Zero, CAN YÜCEL denilince bir resim gelir gözümün önüne, Cihangir de caminin yanındaki havuzun başına oturmuş Can Yücel ve etrafında bi sürü kedi... O havuzun yanından geçerken gözlerimi daha bi açarım sanki hala... bir şey görecekmişim gibi...
Bu yazını okuduğunda dudağının kenarına ilişen gülümsemeyi biz şimdiden paylaştık seninle...
Güzel mutlu bayramlara
Ne güzel bir şiirmiş! Yorumlarınızla da öyle güzel süslenmiş ki...
Aman Allahım! O ne güzel bir yazıdır öyle. Bianet'teki Siyah Süt yorumuna tek kelimeyle hayran oldum. Alçakgönüllüğe gerek yok, mükemmel bir yazı olmuş. Benzetmeler harika. Kitabın arka kapağına yazınızı ekleseler yeridir.
Hep burda olun, hep bloguma uğrayın, latif kelamınızı Kontrast'tan ve bendenizden eksik etmeyin.
Edebiyatla kalın...
yıllar önce bu satırları ben de aynen senin gibi bir anda okumuş ve çok benzer şeyler hissetmiştim. İnsanların hayatından birileri gelir geçer, onlar gçip giderken bir daha aynı olmayacağını sanırsın, herşeyin sonu gibidir gidişleri. Ama sonra bir gün öyle biri gelir ki o gidenler sadece bir tebessümle anılır ya da bir iç sızısıyla. Umarım bu son gelen olur ve hiç gitmez hayatından.
yani ben doğru anladım umarım, yeni bir aşk mı var ufukta:))
çok öperim
Belki bir kitabın arasında, belki de yine bir blog sayfasında değil mi sevgili Mehtap:)
Sevgili Lale, öyle bir canlandı ki gözümde tarif ettiğin sahne... Üstelik dün cihangir'e düştü yolum ve senin bu satırlarını düşünerek geçtim oralardan...

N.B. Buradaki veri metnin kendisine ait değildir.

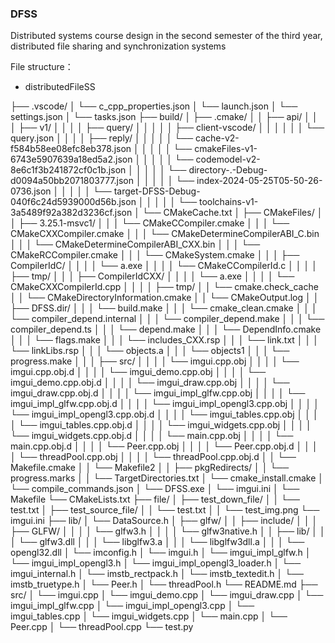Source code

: ### DFSS


Distributed systems course design in the second semester of the third year, distributed file sharing and synchronization systems

File structure：
- distributedFileSS

├── .vscode/
│   └── c_cpp_properties.json
│   └── launch.json
│   └── settings.json
│   └── tasks.json
├── build/
│   ├── .cmake/
│   │   ├── api/
│   │   │   ├── v1/
│   │   │   │   ├── query/
│   │   │   │   │   ├── client-vscode/
│   │   │   │   │   │   └── query.json
│   │   │   │   ├── reply/
│   │   │   │   │   └── cache-v2-f584b58ee08efc8eb378.json
│   │   │   │   │   └── cmakeFiles-v1-6743e5907639a18ed5a2.json
│   │   │   │   │   └── codemodel-v2-8e6c1f3b241872cf0c1b.json
│   │   │   │   │   └── directory-.-Debug-d0094a50bb2071803777.json
│   │   │   │   │   └── index-2024-05-25T05-50-26-0736.json
│   │   │   │   │   └── target-DFSS-Debug-040f6c24d5939000d56b.json
│   │   │   │   │   └── toolchains-v1-3a5489f92a382d3236cf.json
│   └── CMakeCache.txt
│   ├── CMakeFiles/
│   │   ├── 3.25.1-msvc1/
│   │   │   └── CMakeCCompiler.cmake
│   │   │   └── CMakeCXXCompiler.cmake
│   │   │   └── CMakeDetermineCompilerABI_C.bin
│   │   │   └── CMakeDetermineCompilerABI_CXX.bin
│   │   │   └── CMakeRCCompiler.cmake
│   │   │   └── CMakeSystem.cmake
│   │   │   ├── CompilerIdC/
│   │   │   │   └── a.exe
│   │   │   │   └── CMakeCCompilerId.c
│   │   │   │   ├── tmp/
│   │   │   ├── CompilerIdCXX/
│   │   │   │   └── a.exe
│   │   │   │   └── CMakeCXXCompilerId.cpp
│   │   │   │   ├── tmp/
│   │   └── cmake.check_cache
│   │   └── CMakeDirectoryInformation.cmake
│   │   └── CMakeOutput.log
│   │   ├── DFSS.dir/
│   │   │   └── build.make
│   │   │   └── cmake_clean.cmake
│   │   │   └── compiler_depend.internal
│   │   │   └── compiler_depend.make
│   │   │   └── compiler_depend.ts
│   │   │   └── depend.make
│   │   │   └── DependInfo.cmake
│   │   │   └── flags.make
│   │   │   └── includes_CXX.rsp
│   │   │   └── link.txt
│   │   │   └── linkLibs.rsp
│   │   │   └── objects.a
│   │   │   └── objects1
│   │   │   └── progress.make
│   │   │   ├── src/
│   │   │   │   └── imgui.cpp.obj
│   │   │   │   └── imgui.cpp.obj.d
│   │   │   │   └── imgui_demo.cpp.obj
│   │   │   │   └── imgui_demo.cpp.obj.d
│   │   │   │   └── imgui_draw.cpp.obj
│   │   │   │   └── imgui_draw.cpp.obj.d
│   │   │   │   └── imgui_impl_glfw.cpp.obj
│   │   │   │   └── imgui_impl_glfw.cpp.obj.d
│   │   │   │   └── imgui_impl_opengl3.cpp.obj
│   │   │   │   └── imgui_impl_opengl3.cpp.obj.d
│   │   │   │   └── imgui_tables.cpp.obj
│   │   │   │   └── imgui_tables.cpp.obj.d
│   │   │   │   └── imgui_widgets.cpp.obj
│   │   │   │   └── imgui_widgets.cpp.obj.d
│   │   │   │   └── main.cpp.obj
│   │   │   │   └── main.cpp.obj.d
│   │   │   │   └── Peer.cpp.obj
│   │   │   │   └── Peer.cpp.obj.d
│   │   │   │   └── threadPool.cpp.obj
│   │   │   │   └── threadPool.cpp.obj.d
│   │   └── Makefile.cmake
│   │   └── Makefile2
│   │   ├── pkgRedirects/
│   │   └── progress.marks
│   │   └── TargetDirectories.txt
│   └── cmake_install.cmake
│   └── compile_commands.json
│   └── DFSS.exe
│   └── imgui.ini
│   └── Makefile
└── CMakeLists.txt
├── file/
│   ├── test_down_file/
│   │   └── test.txt
│   ├── test_source_file/
│   │   └── test.txt
│   │   └── test_img.png
└── imgui.ini
├── lib/
│   └── DataSource.h
│   ├── glfw/
│   │   ├── include/
│   │   │   ├── GLFW/
│   │   │   │   └── glfw3.h
│   │   │   │   └── glfw3native.h
│   │   ├── lib/
│   │   │   └── glfw3.dll
│   │   │   └── libglfw3.a
│   │   │   └── libglfw3dll.a
│   │   │   └── opengl32.dll
│   └── imconfig.h
│   └── imgui.h
│   └── imgui_impl_glfw.h
│   └── imgui_impl_opengl3.h
│   └── imgui_impl_opengl3_loader.h
│   └── imgui_internal.h
│   └── imstb_rectpack.h
│   └── imstb_textedit.h
│   └── imstb_truetype.h
│   └── Peer.h
│   └── threadPool.h
└── README.md
├── src/
│   └── imgui.cpp
│   └── imgui_demo.cpp
│   └── imgui_draw.cpp
│   └── imgui_impl_glfw.cpp
│   └── imgui_impl_opengl3.cpp
│   └── imgui_tables.cpp
│   └── imgui_widgets.cpp
│   └── main.cpp
│   └── Peer.cpp
│   └── threadPool.cpp
└── test.py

Sevgili Kubilay, yazımı beğenmiş olmana çok sevindim. Gerçekten güzel sözlerinle onore ettin beni. Çok hissederek yazmıştım o yazıyı, çok iyi hatırlıyorum... çünkü gerçekten kitaptan çok etkilenmiş, hatta kendimden çok fazla şey bulmuştum, belki pek çok kadın gibi... sayfana her zaman keyifle uğrayacağım:) sevgiler
Yasemincim, aslında tahminin pek doğru değil, yeni bir aşk yok. olmasın da bir süre. ben şu an yalnızlığımla çok mutluyum gerçekten. 6 yılın anılarını, birikmişliğini, yoğunluğunu temizlemek, hazmetmek, kırıklıkları onarmak ve sonra yeniden yepyeni başlangıçlar için hazır olmak biraz zaman istiyor. Bu şiir, insan olmanın güzelliğini, ne kadar kırılırsak kırılalım kalbimizin hep sevgilere açık olacağını, sevmenin de sevilmenin de güzelliğini, kısacası umudu anlattığı için çok güzel geldi bana. o nedenle bu sayfaya da taşımak istedim:) ben de çok ama çok öperim seni arkadaşım:)
Zerocum,
Hep bunu söylerler; bir kemik aynı yerden iki defa kırılmaz!
Ama kırılıyormuş!
Bir yakınımın başına geldi, şaştım kaldım.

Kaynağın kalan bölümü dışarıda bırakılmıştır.